We love when we find a good deal on food! This week at Harris Teeter, you can buy 1-2lb bag of frozen shrimp and get 2 FREE! When we stockpile (you can find out more about the ins and outs of stockpiling at our coupon classes), we want to be sure we use what we buy (or donate extra food to charity).
Tonight I made very delicious dish with my newly purchased shrimp! I thought I would share (and since it is Sunday Recipe Day) it with all of you.
The Barefoot Contessa’s Baked Shrimp Scampi
2 lbs. (12-15/pound) shrimp in the shell
3 tbsps olive oil
2 tbsps dry white wine
salt and pepper
1 1/2 stick butter, room temperature
4 cloves garlic, minced
1/4 cup minced shallots
3 tbsps minced fresh parsley
1 tsp minced fresh rosemary
1/4 tsp crushed red pepper flakes
1 tsp grated lemon zest
2 tbsps fresh lemon juice
1 egg yolk
2/3 cup panko
Preheat oven to 425º.
Peel, devein and butterfly the shrimp, leaving the tails intact. Place in a mixing bowl and mix lightly with the olive oil, wine, 2 tsps salt and 1 tsp pepper. Let the bowl sit at room temperature, marinating, while mixing the butter/garlic/panko mixture.

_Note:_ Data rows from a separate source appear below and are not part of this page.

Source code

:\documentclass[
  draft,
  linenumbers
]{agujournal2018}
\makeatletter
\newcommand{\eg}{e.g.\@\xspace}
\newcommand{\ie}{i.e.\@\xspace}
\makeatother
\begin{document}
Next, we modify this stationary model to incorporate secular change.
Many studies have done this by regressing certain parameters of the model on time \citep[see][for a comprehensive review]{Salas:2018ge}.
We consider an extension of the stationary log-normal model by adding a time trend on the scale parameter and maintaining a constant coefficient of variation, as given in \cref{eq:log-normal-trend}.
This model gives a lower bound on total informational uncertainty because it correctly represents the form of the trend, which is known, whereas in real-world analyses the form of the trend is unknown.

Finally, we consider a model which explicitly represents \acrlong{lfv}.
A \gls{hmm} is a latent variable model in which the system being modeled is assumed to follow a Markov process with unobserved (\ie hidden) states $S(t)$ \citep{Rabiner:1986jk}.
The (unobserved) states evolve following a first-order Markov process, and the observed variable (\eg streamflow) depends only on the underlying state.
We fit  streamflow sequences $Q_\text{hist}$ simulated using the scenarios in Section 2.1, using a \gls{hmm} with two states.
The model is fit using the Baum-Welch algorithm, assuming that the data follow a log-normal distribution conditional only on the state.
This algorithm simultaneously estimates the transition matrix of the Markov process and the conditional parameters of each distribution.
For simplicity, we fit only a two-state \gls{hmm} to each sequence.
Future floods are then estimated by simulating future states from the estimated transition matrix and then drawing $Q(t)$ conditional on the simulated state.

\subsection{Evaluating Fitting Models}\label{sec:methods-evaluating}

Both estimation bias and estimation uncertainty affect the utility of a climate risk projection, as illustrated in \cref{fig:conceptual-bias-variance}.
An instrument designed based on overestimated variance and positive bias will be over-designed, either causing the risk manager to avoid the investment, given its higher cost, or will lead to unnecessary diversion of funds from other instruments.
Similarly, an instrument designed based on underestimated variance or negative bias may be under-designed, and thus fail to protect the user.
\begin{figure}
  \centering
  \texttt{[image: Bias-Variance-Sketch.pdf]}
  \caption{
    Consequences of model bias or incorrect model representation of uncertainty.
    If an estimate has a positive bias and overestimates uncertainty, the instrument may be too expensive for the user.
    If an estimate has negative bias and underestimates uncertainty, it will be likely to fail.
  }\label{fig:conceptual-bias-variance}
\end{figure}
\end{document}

In another bowl, mix the butter, garlic, shallots, parsley, rosemary, red pepper flakes, lemon zest, lemon juice, egg yolk, panko, 1/2 tsp salt and 1/4 tsp pepper until well combined.
Arrange the shrimp in a single layer in the gratin dish, cut side down with the tails pointing up. Pour the remaining marinade over the shrimp and evenly sprinkle the topping over the shrimp.
Bake for 10 to 12 minutes or until the shrimp are thoroughly cooked and pink.